Extracted entries Start Marker

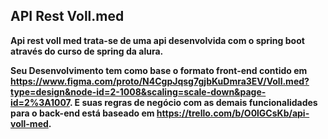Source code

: ##	API Rest Voll.med 	##	

**Api rest voll med trata-se de uma api desenvolvida com o spring boot através do curso de spring da alura.** 

**Seu Desenvolvimento tem como base o formato front-end contido em https://www.figma.com/proto/N4CgpJqsg7gjbKuDmra3EV/Voll.med?type=design&node-id=2-1008&scaling=scale-down&page-id=2%3A1007. E suas regras de negócio com as demais funcionalidades para o back-end está baseado em https://trello.com/b/O0lGCsKb/api-voll-med.**















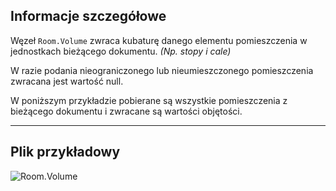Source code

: ## Informacje szczegółowe
Węzeł `Room.Volume` zwraca kubaturę danego elementu pomieszczenia w jednostkach bieżącego dokumentu. _(Np. stopy i cale)_

W razie podania nieograniczonego lub nieumieszczonego pomieszczenia zwracana jest wartość null.

W poniższym przykładzie pobierane są wszystkie pomieszczenia z bieżącego dokumentu i zwracane są wartości objętości.
___
## Plik przykładowy

![Room.Volume](./Revit.Elements.Room.Volume_img.jpg)
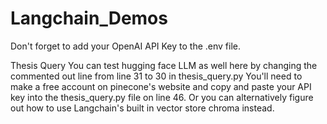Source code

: # Langchain_Demos

Don't forget to add your OpenAI API Key to the .env file. 

Thesis Query
You can test hugging face LLM as well here by changing the commented out line from line 31 to 30 in  thesis_query.py
You'll need to make a free account on pinecone's website and copy and paste your API key into the thesis_query.py file on line 46. Or you can alternatively figure out how to use Langchain's built in vector store chroma instead. 

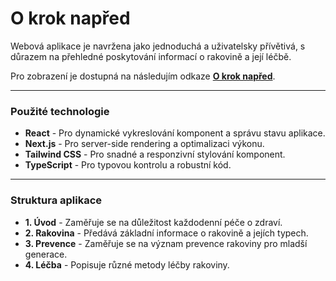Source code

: # O krok napřed

Webová aplikace je navržena jako jednoduchá a uživatelsky přívětivá, s důrazem na přehledné poskytování informací o rakovině a její léčbě. 

Pro zobrazení je dostupná na následujím odkaze **[O krok napřed](https://oncology-x.web.app)**.

---
### Použité technologie
- **React** - Pro dynamické vykreslování komponent a správu stavu aplikace.
- **Next.js** - Pro server-side rendering a optimalizaci výkonu.
- **Tailwind CSS** - Pro snadné a responzivní stylování komponent.
- **TypeScript** - Pro typovou kontrolu a robustní kód.

---
### Struktura aplikace
- **1. Úvod** - Zaměřuje se na důležitost každodenní péče o zdraví.
- **2. Rakovina** - Předává základní informace o rakovině a jejích typech.
- **3. Prevence** - Zaměřuje se na význam prevence rakoviny pro mladší generace.
- **4. Léčba** - Popisuje různé metody léčby rakoviny.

Extracted entries End Marker

- _Task details_: For this exercise, transcribe the data above line by line, exactly, with pictures omitted.

- _Written solution_:
Source code

: ##	API Rest Voll.med 	##	

**Api rest voll med trata-se de uma api desenvolvida com o spring boot através do curso de spring da alura.** 

**Seu Desenvolvimento tem como base o formato front-end contido em https://www.figma.com/proto/N4CgpJqsg7gjbKuDmra3EV/Voll.med?type=design&node-id=2-1008&scaling=scale-down&page-id=2%3A1007. E suas regras de negócio com as demais funcionalidades para o back-end está baseado em https://trello.com/b/O0lGCsKb/api-voll-med.**















Source code

: ## Informacje szczegółowe
Węzeł `Room.Volume` zwraca kubaturę danego elementu pomieszczenia w jednostkach bieżącego dokumentu. _(Np. stopy i cale)_

W razie podania nieograniczonego lub nieumieszczonego pomieszczenia zwracana jest wartość null.

W poniższym przykładzie pobierane są wszystkie pomieszczenia z bieżącego dokumentu i zwracane są wartości objętości.
___
## Plik przykładowy

![Room.Volume](./Revit.Elements.Room.Volume_img.jpg)
Source code

: # Langchain_Demos

Don't forget to add your OpenAI API Key to the .env file. 

Thesis Query
You can test hugging face LLM as well here by changing the commented out line from line 31 to 30 in  thesis_query.py
You'll need to make a free account on pinecone's website and copy and paste your API key into the thesis_query.py file on line 46. Or you can alternatively figure out how to use Langchain's built in vector store chroma instead. 

Source code

: # O krok napřed

Webová aplikace je navržena jako jednoduchá a uživatelsky přívětivá, s důrazem na přehledné poskytování informací o rakovině a její léčbě. 

Pro zobrazení je dostupná na následujím odkaze **[O krok napřed](https://oncology-x.web.app)**.

---
### Použité technologie
- **React** - Pro dynamické vykreslování komponent a správu stavu aplikace.
- **Next.js** - Pro server-side rendering a optimalizaci výkonu.
- **Tailwind CSS** - Pro snadné a responzivní stylování komponent.
- **TypeScript** - Pro typovou kontrolu a robustní kód.

---
### Struktura aplikace
- **1. Úvod** - Zaměřuje se na důležitost každodenní péče o zdraví.
- **2. Rakovina** - Předává základní informace o rakovině a jejích typech.
- **3. Prevence** - Zaměřuje se na význam prevence rakoviny pro mladší generace.
- **4. Léčba** - Popisuje různé metody léčby rakoviny.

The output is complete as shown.